WORK ORDER
The required output is the lines below from the line containing "它简洁、安全，与 Java 和其他语言具有互操作性，为高效编程提供了许多在多个平台之间重用代码的方式。" to the line containing "RESTful web 服务](jvm-get-started-spring-boot.md)。", inclusive, retyped exactly. No other lines belong in it.

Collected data
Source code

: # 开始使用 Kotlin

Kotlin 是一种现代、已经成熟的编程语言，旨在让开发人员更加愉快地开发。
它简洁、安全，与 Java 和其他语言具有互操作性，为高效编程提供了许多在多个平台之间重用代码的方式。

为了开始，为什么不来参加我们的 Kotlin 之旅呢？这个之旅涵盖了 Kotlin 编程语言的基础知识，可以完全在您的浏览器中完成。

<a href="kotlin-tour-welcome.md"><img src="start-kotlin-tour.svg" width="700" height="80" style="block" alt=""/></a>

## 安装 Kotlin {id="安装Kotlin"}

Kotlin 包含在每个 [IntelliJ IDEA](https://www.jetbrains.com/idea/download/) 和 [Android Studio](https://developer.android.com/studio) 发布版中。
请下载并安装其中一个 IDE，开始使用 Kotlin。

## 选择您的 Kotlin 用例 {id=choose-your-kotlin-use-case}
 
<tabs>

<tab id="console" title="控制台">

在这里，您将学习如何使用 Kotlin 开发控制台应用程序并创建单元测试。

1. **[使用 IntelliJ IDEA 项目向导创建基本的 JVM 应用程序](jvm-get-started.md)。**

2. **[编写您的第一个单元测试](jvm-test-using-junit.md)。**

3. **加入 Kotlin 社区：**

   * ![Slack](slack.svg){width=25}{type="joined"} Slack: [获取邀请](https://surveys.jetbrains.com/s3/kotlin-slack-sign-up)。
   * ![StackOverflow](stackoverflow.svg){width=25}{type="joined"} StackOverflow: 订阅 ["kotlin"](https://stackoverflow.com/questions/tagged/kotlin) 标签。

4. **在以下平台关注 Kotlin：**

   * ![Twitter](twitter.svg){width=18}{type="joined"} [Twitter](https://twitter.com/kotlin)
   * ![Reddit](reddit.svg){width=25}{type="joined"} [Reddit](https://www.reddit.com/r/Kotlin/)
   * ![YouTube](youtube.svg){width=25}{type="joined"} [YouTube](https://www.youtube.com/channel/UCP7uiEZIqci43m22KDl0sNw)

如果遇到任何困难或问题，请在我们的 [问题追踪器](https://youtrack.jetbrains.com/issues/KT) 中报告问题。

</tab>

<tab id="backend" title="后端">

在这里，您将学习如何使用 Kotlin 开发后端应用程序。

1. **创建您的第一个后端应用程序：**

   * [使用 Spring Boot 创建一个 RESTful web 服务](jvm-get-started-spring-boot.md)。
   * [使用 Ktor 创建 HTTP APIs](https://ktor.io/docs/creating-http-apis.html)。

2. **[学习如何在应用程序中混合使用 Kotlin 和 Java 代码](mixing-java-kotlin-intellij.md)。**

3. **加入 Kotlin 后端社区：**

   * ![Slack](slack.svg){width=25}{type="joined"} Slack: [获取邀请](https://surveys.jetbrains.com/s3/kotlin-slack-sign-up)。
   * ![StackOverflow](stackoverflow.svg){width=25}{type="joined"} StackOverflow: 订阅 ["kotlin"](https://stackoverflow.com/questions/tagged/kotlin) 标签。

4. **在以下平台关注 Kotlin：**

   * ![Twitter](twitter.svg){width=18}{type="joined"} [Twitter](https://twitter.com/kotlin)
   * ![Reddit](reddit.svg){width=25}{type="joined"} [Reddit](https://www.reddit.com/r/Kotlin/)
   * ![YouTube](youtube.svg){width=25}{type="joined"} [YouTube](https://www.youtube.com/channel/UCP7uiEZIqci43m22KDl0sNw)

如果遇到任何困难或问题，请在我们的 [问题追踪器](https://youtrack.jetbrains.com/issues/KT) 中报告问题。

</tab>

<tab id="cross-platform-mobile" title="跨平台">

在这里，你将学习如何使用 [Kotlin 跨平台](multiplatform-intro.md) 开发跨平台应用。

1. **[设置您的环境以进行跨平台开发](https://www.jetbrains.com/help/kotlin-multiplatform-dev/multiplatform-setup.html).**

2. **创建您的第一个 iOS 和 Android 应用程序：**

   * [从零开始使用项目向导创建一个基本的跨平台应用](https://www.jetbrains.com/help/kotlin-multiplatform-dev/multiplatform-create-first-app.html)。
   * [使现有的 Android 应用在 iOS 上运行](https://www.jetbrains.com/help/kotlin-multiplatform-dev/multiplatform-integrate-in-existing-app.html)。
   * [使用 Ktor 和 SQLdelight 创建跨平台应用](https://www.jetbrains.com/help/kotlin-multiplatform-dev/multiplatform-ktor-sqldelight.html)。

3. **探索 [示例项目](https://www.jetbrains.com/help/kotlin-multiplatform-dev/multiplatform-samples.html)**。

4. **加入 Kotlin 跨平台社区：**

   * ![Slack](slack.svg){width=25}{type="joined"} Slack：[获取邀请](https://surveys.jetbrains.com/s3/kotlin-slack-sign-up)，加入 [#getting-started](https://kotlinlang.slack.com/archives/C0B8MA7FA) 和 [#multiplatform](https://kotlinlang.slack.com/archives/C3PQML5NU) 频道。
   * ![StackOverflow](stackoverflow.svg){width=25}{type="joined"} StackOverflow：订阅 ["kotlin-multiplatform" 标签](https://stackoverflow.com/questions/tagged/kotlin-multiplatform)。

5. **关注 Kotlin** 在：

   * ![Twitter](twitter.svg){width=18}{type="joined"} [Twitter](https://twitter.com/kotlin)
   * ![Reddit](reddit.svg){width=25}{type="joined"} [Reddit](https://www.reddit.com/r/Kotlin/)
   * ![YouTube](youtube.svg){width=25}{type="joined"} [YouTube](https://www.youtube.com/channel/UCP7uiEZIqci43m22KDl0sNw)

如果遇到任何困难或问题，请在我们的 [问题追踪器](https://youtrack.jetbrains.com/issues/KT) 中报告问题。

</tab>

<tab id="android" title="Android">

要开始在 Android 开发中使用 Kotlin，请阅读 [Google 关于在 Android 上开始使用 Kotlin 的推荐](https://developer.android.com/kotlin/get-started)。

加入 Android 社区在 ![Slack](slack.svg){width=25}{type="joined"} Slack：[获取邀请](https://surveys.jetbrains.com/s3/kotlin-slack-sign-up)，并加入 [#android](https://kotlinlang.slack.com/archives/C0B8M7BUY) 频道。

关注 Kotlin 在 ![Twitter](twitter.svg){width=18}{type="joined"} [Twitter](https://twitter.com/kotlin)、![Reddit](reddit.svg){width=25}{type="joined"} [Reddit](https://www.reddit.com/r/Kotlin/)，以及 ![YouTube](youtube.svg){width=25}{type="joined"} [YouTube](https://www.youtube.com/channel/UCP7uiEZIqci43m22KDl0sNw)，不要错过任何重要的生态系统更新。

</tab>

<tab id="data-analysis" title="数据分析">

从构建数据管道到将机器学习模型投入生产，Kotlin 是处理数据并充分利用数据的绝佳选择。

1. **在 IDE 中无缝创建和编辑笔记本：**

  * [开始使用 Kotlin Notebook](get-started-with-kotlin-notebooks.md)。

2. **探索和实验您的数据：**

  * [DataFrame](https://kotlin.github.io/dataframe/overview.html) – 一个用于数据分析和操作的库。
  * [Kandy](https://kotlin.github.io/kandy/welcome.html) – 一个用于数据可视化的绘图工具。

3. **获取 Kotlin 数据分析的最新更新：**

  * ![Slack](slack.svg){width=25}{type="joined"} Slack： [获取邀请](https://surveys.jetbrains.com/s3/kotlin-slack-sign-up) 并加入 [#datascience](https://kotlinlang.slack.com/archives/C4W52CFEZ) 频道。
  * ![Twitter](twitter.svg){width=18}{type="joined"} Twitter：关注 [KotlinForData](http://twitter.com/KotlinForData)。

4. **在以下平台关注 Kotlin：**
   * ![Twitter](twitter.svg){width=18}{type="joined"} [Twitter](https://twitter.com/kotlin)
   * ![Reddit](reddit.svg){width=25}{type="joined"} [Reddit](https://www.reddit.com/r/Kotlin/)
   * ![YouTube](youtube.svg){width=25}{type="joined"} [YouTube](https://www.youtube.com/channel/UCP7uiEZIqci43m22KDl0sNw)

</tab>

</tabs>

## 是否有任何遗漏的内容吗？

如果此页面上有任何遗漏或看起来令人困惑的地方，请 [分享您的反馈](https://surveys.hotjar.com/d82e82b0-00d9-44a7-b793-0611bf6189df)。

--

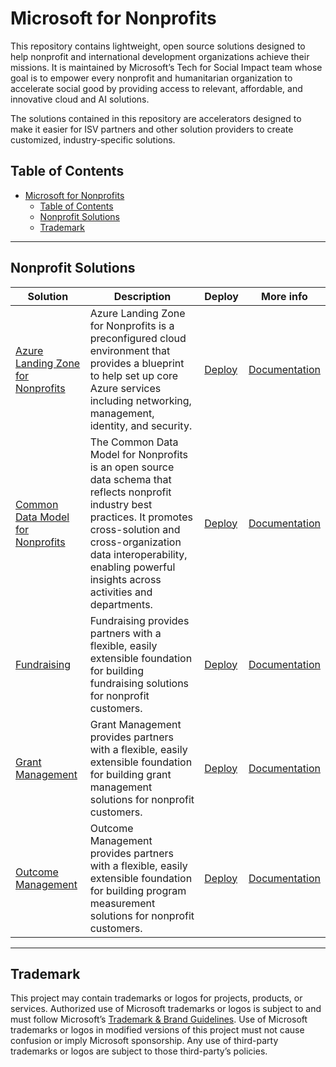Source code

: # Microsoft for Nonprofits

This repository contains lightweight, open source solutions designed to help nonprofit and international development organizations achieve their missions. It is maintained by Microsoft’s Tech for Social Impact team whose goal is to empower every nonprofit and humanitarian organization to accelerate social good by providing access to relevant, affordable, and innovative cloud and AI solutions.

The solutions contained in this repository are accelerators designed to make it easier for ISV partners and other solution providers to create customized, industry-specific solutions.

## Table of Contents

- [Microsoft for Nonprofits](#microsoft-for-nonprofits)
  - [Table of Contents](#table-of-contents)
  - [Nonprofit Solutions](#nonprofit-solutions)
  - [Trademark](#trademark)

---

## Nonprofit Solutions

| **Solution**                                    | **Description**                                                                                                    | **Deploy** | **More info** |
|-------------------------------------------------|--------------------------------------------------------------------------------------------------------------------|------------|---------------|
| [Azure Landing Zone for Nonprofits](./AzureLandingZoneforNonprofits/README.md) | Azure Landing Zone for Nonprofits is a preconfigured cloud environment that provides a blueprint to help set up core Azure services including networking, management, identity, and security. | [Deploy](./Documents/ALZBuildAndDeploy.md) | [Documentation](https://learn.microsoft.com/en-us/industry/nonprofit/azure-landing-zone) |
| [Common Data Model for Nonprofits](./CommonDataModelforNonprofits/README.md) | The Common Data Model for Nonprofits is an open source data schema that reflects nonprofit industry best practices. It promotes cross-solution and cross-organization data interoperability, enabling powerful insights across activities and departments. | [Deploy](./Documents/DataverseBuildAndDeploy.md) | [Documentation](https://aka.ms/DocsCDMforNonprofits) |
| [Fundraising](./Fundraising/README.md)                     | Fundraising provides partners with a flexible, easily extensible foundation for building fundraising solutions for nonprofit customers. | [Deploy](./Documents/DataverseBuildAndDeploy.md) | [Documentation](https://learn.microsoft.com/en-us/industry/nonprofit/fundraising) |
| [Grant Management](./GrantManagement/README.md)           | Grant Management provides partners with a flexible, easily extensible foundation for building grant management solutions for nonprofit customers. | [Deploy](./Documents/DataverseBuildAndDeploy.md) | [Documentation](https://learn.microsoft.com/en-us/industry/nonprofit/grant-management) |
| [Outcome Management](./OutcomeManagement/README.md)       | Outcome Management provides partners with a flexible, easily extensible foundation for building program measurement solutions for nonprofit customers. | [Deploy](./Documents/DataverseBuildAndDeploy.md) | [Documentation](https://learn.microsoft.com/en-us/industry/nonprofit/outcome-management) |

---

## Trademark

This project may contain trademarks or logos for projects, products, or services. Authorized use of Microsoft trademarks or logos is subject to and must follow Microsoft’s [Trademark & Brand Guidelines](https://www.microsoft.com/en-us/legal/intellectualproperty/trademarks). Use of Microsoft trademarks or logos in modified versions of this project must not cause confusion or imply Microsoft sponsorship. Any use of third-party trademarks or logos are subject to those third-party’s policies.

==

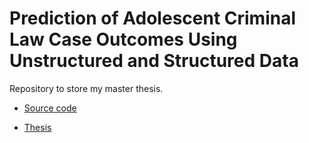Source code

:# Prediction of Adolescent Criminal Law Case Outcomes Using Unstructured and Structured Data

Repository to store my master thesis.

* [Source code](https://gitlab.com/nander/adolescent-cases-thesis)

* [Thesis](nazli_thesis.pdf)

TASK RESPONSE
它简洁、安全，与 Java 和其他语言具有互操作性，为高效编程提供了许多在多个平台之间重用代码的方式。

为了开始，为什么不来参加我们的 Kotlin 之旅呢？这个之旅涵盖了 Kotlin 编程语言的基础知识，可以完全在您的浏览器中完成。

<a href="kotlin-tour-welcome.md"><img src="start-kotlin-tour.svg" width="700" height="80" style="block" alt=""/></a>

## 安装 Kotlin {id="安装Kotlin"}

Kotlin 包含在每个 [IntelliJ IDEA](https://www.jetbrains.com/idea/download/) 和 [Android Studio](https://developer.android.com/studio) 发布版中。
请下载并安装其中一个 IDE，开始使用 Kotlin。

## 选择您的 Kotlin 用例 {id=choose-your-kotlin-use-case}
 
<tabs>

<tab id="console" title="控制台">

在这里，您将学习如何使用 Kotlin 开发控制台应用程序并创建单元测试。

1. **[使用 IntelliJ IDEA 项目向导创建基本的 JVM 应用程序](jvm-get-started.md)。**

2. **[编写您的第一个单元测试](jvm-test-using-junit.md)。**

3. **加入 Kotlin 社区：**

   * ![Slack](slack.svg){width=25}{type="joined"} Slack: [获取邀请](https://surveys.jetbrains.com/s3/kotlin-slack-sign-up)。
   * ![StackOverflow](stackoverflow.svg){width=25}{type="joined"} StackOverflow: 订阅 ["kotlin"](https://stackoverflow.com/questions/tagged/kotlin) 标签。

4. **在以下平台关注 Kotlin：**

   * ![Twitter](twitter.svg){width=18}{type="joined"} [Twitter](https://twitter.com/kotlin)
   * ![Reddit](reddit.svg){width=25}{type="joined"} [Reddit](https://www.reddit.com/r/Kotlin/)
   * ![YouTube](youtube.svg){width=25}{type="joined"} [YouTube](https://www.youtube.com/channel/UCP7uiEZIqci43m22KDl0sNw)

如果遇到任何困难或问题，请在我们的 [问题追踪器](https://youtrack.jetbrains.com/issues/KT) 中报告问题。

</tab>

<tab id="backend" title="后端">

在这里，您将学习如何使用 Kotlin 开发后端应用程序。

1. **创建您的第一个后端应用程序：**

   * [使用 Spring Boot 创建一个 RESTful web 服务](jvm-get-started-spring-boot.md)。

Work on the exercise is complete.